A patch release is YY.MM.N.P where P >= 1. Patches are cut from the previous tag in the same feature line so the release contains only the bug fixes, not unrelated changes that have landed on main since the feature release.

  1. Ensure all bug fixes are merged to main first via normal PRs.
  2. Create a new branch from the previous tag in the same feature line: git checkout -b release/vYY.MM.N.P pybamm-vYY.MM.N.{P-1} (e.g. release/v27.1.0.1 from pybamm-v27.1.0.0).
  3. Cherry-pick the bug fixes onto the new branch, recording the original SHA with -x:
    git cherry-pick -x <commit-sha-from-main>
  4. Run uv run python scripts/update_version.py YY.MM.N.P to update CITATION.cff and prepend a dated heading to CHANGELOG.md. Commit the result on the release branch.
  5. Create a GitHub release with the tag pybamm-vYY.MM.N.P from the release/vYY.MM.N.P branch (NOT from main). Copy the relevant CHANGELOG.md block into the release description. This triggers publish_pypi.yml.
  6. Verify the release installs cleanly: pip install pybamm==YY.MM.N.P.
  7. Update the changelog on main separately. Do not merge the release branch back to main — that would duplicate commits with new hashes. Instead:
    git checkout main
    git checkout -b update-changelog-vYY.MM.N.P
    Edit CHANGELOG.md to add the new dated vYY.MM.N.P block (moving the entries out of # [Unreleased]), and update CITATION.cff. Open a PR to main.
  8. Delete the release branch after tagging — it is no longer needed.

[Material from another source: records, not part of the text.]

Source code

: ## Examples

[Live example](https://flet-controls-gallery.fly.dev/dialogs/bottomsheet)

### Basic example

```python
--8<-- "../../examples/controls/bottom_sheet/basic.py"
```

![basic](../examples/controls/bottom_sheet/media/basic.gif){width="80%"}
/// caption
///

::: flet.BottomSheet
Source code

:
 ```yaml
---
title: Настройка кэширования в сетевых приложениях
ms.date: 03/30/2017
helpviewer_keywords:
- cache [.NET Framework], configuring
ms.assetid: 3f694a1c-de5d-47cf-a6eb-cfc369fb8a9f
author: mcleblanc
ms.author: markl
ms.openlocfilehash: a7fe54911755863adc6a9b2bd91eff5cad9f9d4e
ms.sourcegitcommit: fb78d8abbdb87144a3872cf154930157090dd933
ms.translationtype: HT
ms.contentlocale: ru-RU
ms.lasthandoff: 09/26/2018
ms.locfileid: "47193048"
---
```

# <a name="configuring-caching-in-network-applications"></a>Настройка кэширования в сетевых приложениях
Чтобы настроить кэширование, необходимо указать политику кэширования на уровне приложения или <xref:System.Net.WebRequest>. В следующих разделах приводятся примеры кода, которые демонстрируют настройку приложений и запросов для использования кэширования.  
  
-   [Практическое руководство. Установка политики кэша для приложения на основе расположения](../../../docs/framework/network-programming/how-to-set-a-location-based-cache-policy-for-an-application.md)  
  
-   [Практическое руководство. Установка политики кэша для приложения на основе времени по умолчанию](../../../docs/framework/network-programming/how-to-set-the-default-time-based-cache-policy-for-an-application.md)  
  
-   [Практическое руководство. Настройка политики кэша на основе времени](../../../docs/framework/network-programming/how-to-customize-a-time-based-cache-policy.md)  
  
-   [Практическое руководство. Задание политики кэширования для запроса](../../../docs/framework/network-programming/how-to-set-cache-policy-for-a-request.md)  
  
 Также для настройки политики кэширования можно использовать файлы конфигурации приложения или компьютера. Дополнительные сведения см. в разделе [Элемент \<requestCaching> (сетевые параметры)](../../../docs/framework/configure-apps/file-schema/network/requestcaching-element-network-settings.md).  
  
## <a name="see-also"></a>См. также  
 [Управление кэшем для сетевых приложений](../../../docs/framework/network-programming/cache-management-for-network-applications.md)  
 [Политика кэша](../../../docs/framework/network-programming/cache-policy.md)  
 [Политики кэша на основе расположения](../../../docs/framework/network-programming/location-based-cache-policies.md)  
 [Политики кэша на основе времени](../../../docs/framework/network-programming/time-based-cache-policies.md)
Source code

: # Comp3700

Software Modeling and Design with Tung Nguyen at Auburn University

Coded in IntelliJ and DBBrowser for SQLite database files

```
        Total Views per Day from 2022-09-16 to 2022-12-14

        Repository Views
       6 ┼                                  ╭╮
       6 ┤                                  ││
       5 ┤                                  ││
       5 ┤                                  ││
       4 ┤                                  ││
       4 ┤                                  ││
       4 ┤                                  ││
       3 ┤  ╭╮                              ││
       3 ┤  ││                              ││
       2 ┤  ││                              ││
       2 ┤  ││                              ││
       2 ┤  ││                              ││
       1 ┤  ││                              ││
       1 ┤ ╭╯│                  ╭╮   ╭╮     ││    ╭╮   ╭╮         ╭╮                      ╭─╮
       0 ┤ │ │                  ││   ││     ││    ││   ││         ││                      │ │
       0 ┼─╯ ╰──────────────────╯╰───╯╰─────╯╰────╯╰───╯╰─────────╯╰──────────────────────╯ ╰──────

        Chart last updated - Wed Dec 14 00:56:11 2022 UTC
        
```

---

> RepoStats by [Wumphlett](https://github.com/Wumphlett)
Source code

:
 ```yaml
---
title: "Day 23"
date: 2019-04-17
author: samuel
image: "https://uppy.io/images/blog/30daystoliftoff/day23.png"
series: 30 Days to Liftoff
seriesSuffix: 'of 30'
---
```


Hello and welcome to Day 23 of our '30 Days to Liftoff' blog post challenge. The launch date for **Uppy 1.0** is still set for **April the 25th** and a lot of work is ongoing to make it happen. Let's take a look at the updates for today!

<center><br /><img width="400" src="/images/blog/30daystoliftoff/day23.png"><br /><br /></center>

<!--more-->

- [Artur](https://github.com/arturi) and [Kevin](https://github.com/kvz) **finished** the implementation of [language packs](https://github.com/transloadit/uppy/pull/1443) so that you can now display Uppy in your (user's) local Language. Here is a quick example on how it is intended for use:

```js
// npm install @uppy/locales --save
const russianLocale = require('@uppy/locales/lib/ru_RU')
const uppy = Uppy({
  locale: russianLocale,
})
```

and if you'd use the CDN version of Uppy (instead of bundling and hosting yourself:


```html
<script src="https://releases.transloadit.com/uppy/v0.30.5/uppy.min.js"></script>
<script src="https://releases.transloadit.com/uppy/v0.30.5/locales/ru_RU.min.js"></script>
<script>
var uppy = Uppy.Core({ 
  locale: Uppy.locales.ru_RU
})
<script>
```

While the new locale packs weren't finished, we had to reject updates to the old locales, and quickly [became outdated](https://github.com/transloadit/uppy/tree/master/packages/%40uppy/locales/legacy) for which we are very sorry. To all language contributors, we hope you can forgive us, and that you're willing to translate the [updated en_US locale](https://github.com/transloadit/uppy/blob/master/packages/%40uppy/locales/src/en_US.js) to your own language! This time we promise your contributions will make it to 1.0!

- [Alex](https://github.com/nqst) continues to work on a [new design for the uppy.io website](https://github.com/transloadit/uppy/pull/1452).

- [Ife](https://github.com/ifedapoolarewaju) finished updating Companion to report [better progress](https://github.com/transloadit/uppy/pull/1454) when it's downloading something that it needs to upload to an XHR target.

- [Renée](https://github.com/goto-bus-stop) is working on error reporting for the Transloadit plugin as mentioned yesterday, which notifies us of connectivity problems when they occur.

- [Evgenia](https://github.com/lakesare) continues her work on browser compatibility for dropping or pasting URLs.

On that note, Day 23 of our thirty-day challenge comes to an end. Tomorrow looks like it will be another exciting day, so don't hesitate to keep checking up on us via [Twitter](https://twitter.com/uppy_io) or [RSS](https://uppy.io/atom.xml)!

Cutting a pybammsolvers release#

pybammsolvers releases independently of PyBaMM. Its published version is read from packages/pybammsolvers/src/pybammsolvers/version.py (via the regex in packages/pybammsolvers/pyproject.toml), not from the release tag — the pybammsolvers-v* tag namespace only routes the workflow. Keep the tag and version.py in lockstep, or the wrong version ships.

  1. Bump __version__ in packages/pybammsolvers/src/pybammsolvers/version.py and record the change in CHANGELOG.md. Open a PR to main, ensure CI passes, then merge.
  2. From main at the merge commit, create a GitHub release with the tag pybammsolvers-vX.Y.Z, where X.Y.Z exactly matches the new version.py value. This triggers release_solvers.yml, which builds wheels + sdist and publishes to PyPI. The check_version job in that workflow fails the release if the tag and version.py disagree; PyPI separately rejects a re-upload of an already-published version.
  3. Verify the release installs cleanly: pip install pybammsolvers==X.Y.Z.

Conda-forge#

The conda-forge release flow is triggered automatically after a stable PyPI release: the conda-forge bot opens a PR against pybamm-feedstock, which maintainers review and approve.

When a release touches the API, console scripts, entry points, optional dependencies, supported Python versions, or core project metadata, update meta.yaml in pybamm-feedstock following the conda-forge maintainer docs and re-render the recipe. Push updates directly to the bot’s automated PR where possible. Manual PRs must bump the build number in meta.yaml and be opened from a personal fork.